Opinion
March 8, 1999
Appeal from the Supreme Court, Queens County (Milano, J.).
Ordered that the order and judgment is affirmed, with costs.
On his motion for summary judgment, the defendant established a prima facie case that the plaintiff did not sustain a serious injury within the meaning of Insurance Law § 5102 (d), in the subject automobile collision ( see, Gaddy v. Eyler, 79 N.Y.2d 955). In opposition to the defendant's motion, the plaintiff submitted, inter alia, numerous reports which were not in admissible form ( see, Grasso v. Angerami, 79 N.Y.2d 813, 814; Craft v. Brantuk, 195 A.D.2d 438; Gleason v. Huber, 188 A.D.2d 581), and an affirmation of Dr.
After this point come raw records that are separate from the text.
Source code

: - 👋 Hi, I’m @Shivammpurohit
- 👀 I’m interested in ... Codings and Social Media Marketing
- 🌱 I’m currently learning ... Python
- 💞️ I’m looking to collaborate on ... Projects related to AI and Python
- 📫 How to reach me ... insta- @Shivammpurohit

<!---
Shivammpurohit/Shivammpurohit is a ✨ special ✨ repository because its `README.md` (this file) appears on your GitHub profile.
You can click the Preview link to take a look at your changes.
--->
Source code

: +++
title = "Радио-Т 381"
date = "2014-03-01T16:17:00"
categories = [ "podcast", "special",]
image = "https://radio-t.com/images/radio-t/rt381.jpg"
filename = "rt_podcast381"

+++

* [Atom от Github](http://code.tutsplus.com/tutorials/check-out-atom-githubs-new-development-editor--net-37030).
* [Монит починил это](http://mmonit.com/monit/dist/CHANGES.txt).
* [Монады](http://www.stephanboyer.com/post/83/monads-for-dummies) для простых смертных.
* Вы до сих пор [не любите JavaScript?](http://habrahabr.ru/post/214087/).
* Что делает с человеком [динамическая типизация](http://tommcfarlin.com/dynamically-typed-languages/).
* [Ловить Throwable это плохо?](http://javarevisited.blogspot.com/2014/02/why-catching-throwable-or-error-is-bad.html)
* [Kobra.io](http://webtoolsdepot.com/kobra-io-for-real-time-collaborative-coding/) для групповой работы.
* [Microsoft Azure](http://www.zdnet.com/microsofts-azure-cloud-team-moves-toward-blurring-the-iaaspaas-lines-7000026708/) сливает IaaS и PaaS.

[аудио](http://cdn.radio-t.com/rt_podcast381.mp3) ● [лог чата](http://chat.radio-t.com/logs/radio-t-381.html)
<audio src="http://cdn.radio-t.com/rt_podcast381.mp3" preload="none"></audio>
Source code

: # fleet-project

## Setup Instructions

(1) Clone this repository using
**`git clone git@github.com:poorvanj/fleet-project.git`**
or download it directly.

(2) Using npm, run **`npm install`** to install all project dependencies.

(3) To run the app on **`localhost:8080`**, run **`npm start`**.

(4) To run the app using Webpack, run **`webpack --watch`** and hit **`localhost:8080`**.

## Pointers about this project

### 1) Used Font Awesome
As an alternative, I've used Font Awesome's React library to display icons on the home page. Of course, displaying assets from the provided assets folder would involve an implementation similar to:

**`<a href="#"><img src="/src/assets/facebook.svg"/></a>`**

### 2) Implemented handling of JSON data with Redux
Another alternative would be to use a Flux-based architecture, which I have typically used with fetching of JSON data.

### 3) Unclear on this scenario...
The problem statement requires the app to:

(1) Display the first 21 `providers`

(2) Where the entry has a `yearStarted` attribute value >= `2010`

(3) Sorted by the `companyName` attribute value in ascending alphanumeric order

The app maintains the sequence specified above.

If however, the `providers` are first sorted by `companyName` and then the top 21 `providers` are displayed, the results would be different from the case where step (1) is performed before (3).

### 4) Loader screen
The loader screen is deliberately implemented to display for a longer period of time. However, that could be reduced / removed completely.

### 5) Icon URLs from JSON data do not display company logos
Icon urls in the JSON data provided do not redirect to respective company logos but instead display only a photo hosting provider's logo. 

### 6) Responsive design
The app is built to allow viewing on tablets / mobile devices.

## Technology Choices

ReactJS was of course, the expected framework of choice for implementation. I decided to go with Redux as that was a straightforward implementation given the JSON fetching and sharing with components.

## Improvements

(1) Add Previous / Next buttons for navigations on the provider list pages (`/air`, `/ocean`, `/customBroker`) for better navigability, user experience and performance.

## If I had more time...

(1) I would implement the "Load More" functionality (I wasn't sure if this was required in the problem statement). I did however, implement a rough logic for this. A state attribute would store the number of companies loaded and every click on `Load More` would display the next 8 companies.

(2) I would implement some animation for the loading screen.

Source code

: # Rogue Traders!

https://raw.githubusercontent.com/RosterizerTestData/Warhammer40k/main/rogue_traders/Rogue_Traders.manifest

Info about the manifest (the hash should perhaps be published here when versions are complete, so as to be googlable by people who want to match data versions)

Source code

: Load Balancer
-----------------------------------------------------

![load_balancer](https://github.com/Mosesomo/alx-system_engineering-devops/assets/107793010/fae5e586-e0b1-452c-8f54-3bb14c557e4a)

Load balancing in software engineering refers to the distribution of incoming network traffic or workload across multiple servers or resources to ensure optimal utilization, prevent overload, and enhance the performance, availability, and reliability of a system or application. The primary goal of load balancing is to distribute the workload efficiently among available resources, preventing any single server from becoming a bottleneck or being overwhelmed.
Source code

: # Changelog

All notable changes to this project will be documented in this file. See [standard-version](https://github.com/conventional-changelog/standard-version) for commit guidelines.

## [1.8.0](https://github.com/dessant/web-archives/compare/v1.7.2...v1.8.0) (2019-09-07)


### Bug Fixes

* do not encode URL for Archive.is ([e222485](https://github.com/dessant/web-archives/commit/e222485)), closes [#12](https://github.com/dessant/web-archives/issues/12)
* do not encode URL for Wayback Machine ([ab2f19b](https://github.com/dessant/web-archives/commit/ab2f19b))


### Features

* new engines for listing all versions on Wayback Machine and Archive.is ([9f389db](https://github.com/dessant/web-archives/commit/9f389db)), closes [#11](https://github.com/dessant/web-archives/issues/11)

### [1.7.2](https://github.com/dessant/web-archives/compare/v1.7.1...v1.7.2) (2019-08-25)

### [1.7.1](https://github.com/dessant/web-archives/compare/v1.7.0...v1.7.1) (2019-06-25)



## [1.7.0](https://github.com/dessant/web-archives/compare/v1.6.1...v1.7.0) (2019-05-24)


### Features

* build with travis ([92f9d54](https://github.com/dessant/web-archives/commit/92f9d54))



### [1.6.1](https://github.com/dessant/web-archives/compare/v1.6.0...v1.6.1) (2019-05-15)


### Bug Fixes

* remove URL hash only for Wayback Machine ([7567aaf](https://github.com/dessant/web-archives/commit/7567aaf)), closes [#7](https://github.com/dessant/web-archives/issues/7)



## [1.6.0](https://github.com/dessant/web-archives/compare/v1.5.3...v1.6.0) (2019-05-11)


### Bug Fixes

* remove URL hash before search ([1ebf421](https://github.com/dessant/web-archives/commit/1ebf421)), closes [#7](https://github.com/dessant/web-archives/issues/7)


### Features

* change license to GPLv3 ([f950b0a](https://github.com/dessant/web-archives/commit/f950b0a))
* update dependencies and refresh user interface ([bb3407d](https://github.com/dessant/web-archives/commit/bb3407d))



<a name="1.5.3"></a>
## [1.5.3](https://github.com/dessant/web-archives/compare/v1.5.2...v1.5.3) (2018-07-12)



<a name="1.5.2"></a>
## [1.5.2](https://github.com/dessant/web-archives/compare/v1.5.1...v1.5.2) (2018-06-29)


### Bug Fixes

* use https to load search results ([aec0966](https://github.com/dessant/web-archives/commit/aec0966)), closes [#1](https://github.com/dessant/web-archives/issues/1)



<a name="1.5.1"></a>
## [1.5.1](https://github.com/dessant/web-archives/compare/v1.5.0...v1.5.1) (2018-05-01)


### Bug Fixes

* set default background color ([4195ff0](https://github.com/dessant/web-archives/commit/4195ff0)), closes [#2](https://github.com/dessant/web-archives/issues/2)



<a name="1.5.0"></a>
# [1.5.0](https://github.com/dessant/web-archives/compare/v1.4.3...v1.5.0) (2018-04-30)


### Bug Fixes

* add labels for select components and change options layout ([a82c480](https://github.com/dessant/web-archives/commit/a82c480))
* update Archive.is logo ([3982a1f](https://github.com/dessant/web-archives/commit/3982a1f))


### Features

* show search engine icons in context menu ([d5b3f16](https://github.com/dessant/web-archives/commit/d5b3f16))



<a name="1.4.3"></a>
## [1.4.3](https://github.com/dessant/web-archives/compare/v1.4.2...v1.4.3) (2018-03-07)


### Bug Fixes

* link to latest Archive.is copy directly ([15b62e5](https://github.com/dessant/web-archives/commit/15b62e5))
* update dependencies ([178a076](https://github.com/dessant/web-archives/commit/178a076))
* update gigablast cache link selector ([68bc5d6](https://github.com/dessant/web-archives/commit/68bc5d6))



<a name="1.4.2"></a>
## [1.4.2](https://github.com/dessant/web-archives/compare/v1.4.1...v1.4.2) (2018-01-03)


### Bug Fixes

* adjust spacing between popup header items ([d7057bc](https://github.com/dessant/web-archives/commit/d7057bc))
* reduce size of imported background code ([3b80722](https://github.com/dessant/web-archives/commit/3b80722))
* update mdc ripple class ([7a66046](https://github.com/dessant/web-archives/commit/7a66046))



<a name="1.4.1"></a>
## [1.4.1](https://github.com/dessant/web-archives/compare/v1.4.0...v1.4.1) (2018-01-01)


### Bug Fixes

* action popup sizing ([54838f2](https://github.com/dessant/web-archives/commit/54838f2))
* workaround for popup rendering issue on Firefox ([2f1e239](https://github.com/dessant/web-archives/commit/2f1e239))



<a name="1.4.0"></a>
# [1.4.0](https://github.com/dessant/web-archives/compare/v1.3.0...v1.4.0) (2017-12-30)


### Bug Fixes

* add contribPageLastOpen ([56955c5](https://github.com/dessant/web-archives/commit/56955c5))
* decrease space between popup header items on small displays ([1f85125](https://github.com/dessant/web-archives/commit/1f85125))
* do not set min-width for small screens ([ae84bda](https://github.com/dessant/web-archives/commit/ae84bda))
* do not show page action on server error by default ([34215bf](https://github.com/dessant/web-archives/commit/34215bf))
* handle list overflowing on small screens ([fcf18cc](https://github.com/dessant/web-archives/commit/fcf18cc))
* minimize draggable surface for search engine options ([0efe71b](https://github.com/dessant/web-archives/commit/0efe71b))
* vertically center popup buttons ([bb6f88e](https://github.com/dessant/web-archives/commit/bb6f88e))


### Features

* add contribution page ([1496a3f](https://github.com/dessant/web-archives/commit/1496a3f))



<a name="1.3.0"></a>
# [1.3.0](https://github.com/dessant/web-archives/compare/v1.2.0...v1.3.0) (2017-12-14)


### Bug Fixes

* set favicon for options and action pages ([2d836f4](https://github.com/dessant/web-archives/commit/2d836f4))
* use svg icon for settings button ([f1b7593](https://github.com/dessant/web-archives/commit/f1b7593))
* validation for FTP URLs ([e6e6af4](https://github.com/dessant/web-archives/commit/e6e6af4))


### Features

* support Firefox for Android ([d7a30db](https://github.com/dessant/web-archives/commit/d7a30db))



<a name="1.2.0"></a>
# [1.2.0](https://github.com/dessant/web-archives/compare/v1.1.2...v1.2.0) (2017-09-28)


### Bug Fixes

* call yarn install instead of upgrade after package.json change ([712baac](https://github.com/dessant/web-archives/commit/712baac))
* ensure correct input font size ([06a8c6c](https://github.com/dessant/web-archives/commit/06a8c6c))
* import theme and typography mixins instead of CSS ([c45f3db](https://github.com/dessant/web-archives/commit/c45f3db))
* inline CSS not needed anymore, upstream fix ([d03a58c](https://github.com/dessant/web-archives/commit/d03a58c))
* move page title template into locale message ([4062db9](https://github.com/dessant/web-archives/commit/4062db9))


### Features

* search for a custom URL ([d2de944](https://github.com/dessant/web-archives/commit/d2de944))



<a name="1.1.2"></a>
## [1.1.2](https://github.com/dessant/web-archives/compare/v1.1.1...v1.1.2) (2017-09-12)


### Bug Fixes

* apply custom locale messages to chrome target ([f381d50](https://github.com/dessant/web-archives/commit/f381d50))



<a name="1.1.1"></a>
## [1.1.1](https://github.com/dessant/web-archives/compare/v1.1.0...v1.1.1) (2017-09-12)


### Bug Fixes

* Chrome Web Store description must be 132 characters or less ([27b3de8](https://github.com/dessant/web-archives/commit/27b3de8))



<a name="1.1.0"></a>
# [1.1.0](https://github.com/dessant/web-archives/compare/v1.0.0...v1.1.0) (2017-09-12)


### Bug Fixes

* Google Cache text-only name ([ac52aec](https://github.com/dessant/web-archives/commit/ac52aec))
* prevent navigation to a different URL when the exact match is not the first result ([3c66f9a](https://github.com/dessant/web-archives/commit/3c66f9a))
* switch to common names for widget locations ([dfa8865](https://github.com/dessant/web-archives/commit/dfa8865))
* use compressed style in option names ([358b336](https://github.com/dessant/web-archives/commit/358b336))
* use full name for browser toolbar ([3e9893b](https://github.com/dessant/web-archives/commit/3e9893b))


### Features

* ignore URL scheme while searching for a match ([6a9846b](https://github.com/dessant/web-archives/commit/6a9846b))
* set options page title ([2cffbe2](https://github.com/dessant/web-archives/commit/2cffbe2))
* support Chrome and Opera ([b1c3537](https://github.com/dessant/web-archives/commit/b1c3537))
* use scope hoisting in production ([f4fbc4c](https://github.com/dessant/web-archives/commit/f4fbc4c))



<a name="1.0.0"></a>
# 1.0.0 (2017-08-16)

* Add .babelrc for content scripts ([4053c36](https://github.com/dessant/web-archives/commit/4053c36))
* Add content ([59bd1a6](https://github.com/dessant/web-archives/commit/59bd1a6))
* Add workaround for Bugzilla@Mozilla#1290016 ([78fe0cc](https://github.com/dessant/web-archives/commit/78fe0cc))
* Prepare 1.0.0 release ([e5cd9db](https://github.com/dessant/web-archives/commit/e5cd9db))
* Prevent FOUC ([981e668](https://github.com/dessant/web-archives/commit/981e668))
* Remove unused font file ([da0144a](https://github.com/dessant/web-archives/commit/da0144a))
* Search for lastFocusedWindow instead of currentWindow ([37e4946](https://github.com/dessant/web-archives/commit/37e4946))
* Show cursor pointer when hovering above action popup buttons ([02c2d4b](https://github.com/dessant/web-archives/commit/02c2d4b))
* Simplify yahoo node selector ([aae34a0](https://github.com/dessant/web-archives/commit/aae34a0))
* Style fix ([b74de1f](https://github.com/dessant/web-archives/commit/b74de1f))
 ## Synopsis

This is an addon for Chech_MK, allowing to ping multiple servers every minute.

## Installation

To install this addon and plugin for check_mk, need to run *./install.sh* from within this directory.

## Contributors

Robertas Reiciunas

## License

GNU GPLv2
Philip Taylor, which failed to state what, if any, objective tests were performed to determine the range of motion of the plaintiff's cervical spine ( see, Lincoln v. Johnson, 225 A.D.2d 593; Giannakis v. Paschilidou, 212 A.D.2d 502; Antoniou v. Duff, 204 A.D.2d 670). The plaintiff's affidavit merely contained subjective complaints of pain. The opposition was therefore insufficient to raise a triable question of fact on the issue ( see, Scheer v. Koubek, 70 N.Y.2d 678; Iglesias v. Inland Freightways, 209 A.D.2d 479).
Mangano, P. J., Santucci, Krausman and Florio, JJ., concur.